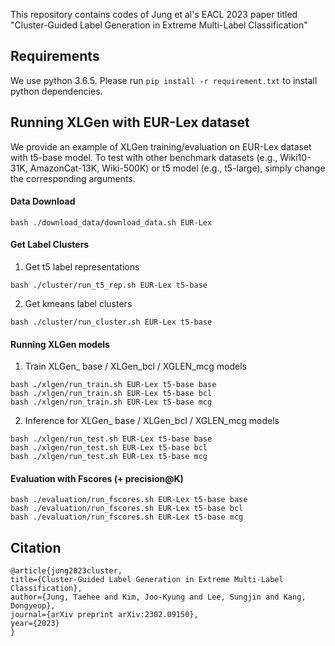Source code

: This repository contains codes of Jung et al's EACL 2023 paper titled "Cluster-Guided Label Generation in Extreme Multi-Label Classification"

## Requirements
We use python 3.6.5. Please run ```pip install -r requirement.txt``` to install python dependencies.


## Running XLGen with EUR-Lex dataset
We provide an example of XLGen training/evaluation on EUR-Lex dataset with t5-base model.
To test with other benchmark datasets (e.g., Wiki10-31K, AmazonCat-13K, Wiki-500K) or t5 model (e.g., t5-large), simply change the corresponding arguments.

#### Data Download
```
bash ./download_data/download_data.sh EUR-Lex
```

#### Get Label Clusters

1. Get t5 label representations
```
bash ./cluster/run_t5_rep.sh EUR-Lex t5-base
```

2. Get kmeans label clusters
```
bash ./cluster/run_cluster.sh EUR-Lex t5-base
```

#### Running XLGen models

1. Train XLGen_ base / XLGen_bcl / XGLEN_mcg models
```
bash ./xlgen/run_train.sh EUR-Lex t5-base base
bash ./xlgen/run_train.sh EUR-Lex t5-base bcl
bash ./xlgen/run_train.sh EUR-Lex t5-base mcg
```

2. Inference for XLGen_ base / XLGen_bcl / XGLEN_mcg models
```
bash ./xlgen/run_test.sh EUR-Lex t5-base base
bash ./xlgen/run_test.sh EUR-Lex t5-base bcl
bash ./xlgen/run_test.sh EUR-Lex t5-base mcg
```

#### Evaluation with Fscores (+ precision@K)
```
bash ./evaluation/run_fscores.sh EUR-Lex t5-base base
bash ./evaluation/run_fscores.sh EUR-Lex t5-base bcl
bash ./evaluation/run_fscores.sh EUR-Lex t5-base mcg
```

## Citation
    @article{jung2023cluster,
    title={Cluster-Guided Label Generation in Extreme Multi-Label Classification},
    author={Jung, Taehee and Kim, Joo-Kyung and Lee, Sungjin and Kang, Dongyeop},
    journal={arXiv preprint arXiv:2302.09150},
    year={2023}
    }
★ ★ ★ ★ ★
> Problem to solve
What you hand back should match the entries above exactly, except that no picture appears.

> Written reply
Source code

: This repository contains codes of Jung et al's EACL 2023 paper titled "Cluster-Guided Label Generation in Extreme Multi-Label Classification"

## Requirements
We use python 3.6.5. Please run ```pip install -r requirement.txt``` to install python dependencies.


## Running XLGen with EUR-Lex dataset
We provide an example of XLGen training/evaluation on EUR-Lex dataset with t5-base model.
To test with other benchmark datasets (e.g., Wiki10-31K, AmazonCat-13K, Wiki-500K) or t5 model (e.g., t5-large), simply change the corresponding arguments.

#### Data Download
```
bash ./download_data/download_data.sh EUR-Lex
```

#### Get Label Clusters

1. Get t5 label representations
```
bash ./cluster/run_t5_rep.sh EUR-Lex t5-base
```

2. Get kmeans label clusters
```
bash ./cluster/run_cluster.sh EUR-Lex t5-base
```

#### Running XLGen models

1. Train XLGen_ base / XLGen_bcl / XGLEN_mcg models
```
bash ./xlgen/run_train.sh EUR-Lex t5-base base
bash ./xlgen/run_train.sh EUR-Lex t5-base bcl
bash ./xlgen/run_train.sh EUR-Lex t5-base mcg
```

2. Inference for XLGen_ base / XLGen_bcl / XGLEN_mcg models
```
bash ./xlgen/run_test.sh EUR-Lex t5-base base
bash ./xlgen/run_test.sh EUR-Lex t5-base bcl
bash ./xlgen/run_test.sh EUR-Lex t5-base mcg
```

#### Evaluation with Fscores (+ precision@K)
```
bash ./evaluation/run_fscores.sh EUR-Lex t5-base base
bash ./evaluation/run_fscores.sh EUR-Lex t5-base bcl
bash ./evaluation/run_fscores.sh EUR-Lex t5-base mcg
```

## Citation
    @article{jung2023cluster,
    title={Cluster-Guided Label Generation in Extreme Multi-Label Classification},
    author={Jung, Taehee and Kim, Joo-Kyung and Lee, Sungjin and Kang, Dongyeop},
    journal={arXiv preprint arXiv:2302.09150},
    year={2023}
    }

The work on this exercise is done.